The first–ever recorded fossilized facial tumor was found in the lower jaw of a dwarf duck–billed dinosaur unearthed in Transylvania. The tumor is non–cancerous and has been found in humans, but this is the first time it’s been seen in fossil animals.

“Other tumors have been described in dinosaurs, both benign and malignant,” lead study author Mihai Dumbrava told FoxNews.com.  “However, this is the first tumor of its kind described so far from any fossil animal. Never before have we seen a tumor affect the face of a dinosaur, much less a tumor to which we as humans are so prone.”

The road to the discovery began over a decade ago when a team of researchers combed the Hateg County Dinosaurs Geopark in western Romania,  also known as the “Valley of the Dinosaurs,” for dwarf dinosaur fossils. Of the specimens discovered, the fossil of a Telmatosaurus transsylvanicus (a type of hadrosaur) caught everyone’s eye due to its strange shape. Estimated to be between 67 and 69 million years old, the fossil was clearly deformed, but the researchers had no idea what caused the outgrowth.

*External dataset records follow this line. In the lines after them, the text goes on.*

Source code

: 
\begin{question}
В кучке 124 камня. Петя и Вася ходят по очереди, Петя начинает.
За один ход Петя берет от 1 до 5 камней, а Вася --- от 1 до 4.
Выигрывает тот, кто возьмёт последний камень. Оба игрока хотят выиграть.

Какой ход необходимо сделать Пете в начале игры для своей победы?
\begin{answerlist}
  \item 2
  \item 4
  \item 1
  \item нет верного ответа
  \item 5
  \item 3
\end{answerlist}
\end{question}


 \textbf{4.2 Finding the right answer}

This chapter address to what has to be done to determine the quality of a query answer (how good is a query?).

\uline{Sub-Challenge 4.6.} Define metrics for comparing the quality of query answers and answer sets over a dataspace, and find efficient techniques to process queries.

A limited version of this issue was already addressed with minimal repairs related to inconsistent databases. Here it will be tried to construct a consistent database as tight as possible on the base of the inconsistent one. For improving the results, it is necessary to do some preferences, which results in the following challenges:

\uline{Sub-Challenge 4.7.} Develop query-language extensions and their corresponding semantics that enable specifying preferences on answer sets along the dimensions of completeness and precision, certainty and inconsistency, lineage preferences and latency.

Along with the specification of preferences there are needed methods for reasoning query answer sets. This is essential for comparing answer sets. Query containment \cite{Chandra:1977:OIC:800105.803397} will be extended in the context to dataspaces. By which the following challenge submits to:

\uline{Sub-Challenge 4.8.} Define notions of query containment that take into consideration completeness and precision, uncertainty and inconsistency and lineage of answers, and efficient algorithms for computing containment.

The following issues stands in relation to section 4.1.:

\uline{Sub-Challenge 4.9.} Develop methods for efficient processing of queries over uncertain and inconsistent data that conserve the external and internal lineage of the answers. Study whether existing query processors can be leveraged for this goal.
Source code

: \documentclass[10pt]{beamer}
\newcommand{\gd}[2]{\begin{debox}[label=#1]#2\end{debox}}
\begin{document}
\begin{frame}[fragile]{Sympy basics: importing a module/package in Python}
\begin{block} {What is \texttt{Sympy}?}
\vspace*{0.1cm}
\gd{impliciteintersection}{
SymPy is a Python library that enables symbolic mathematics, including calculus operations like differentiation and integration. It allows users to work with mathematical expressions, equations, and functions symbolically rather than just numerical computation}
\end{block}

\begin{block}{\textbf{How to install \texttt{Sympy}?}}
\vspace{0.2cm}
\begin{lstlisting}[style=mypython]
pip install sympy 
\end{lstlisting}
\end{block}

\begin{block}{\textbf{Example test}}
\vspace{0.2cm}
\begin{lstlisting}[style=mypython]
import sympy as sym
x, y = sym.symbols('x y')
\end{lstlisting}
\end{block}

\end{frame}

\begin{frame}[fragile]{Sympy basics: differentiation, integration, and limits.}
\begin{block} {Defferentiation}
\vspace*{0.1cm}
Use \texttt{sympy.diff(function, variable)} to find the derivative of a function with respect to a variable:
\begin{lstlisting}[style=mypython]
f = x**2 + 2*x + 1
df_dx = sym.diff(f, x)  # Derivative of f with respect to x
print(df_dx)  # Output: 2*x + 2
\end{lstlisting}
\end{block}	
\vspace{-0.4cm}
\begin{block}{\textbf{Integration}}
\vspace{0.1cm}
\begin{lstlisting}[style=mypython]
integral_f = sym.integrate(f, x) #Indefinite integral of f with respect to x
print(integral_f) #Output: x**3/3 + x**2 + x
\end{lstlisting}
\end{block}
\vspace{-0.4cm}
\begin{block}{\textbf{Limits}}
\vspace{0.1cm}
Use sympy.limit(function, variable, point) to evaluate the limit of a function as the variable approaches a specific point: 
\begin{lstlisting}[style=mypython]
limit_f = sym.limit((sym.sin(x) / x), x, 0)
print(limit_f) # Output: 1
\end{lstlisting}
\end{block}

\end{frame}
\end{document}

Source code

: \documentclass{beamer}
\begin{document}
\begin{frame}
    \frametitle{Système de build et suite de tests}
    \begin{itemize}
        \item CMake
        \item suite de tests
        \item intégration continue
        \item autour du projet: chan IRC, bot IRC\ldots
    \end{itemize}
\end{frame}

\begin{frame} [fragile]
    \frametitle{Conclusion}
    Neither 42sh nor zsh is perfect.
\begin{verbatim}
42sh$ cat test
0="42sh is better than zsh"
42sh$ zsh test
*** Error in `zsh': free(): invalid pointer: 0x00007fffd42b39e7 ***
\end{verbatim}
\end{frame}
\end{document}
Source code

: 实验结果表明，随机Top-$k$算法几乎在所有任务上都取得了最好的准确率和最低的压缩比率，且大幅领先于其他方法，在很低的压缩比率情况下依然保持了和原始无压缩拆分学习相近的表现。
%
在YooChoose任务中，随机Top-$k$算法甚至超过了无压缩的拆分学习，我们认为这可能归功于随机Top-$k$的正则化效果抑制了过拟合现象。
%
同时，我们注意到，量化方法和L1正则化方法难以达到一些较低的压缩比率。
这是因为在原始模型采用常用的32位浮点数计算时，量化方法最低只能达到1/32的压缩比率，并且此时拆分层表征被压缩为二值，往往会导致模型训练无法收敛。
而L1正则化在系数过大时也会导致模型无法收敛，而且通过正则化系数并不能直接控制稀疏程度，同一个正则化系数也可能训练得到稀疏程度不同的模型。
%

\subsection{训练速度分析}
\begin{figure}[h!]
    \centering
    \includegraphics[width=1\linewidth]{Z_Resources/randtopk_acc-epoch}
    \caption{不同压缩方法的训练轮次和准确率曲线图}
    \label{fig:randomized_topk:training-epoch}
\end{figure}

To investigate further, the team went to Switzerland to use SCANCO Medical AG’s Micro–CT scanning facilities. Following the scanning process (which allowed the researchers to look inside the misshapen jawbone without harming the specimen), the data was sent to Dr. Bruce Rothschild from Northeast Ohio Medical University for analysis.

“As we processed the Micro-CT dataset and Dr. Rothschild investigated further, it came to light that this particular dinosaur suffered from a condition that is found in humans, other mammals and occasionally reptiles– an ameloblastoma,” Dumbrava said.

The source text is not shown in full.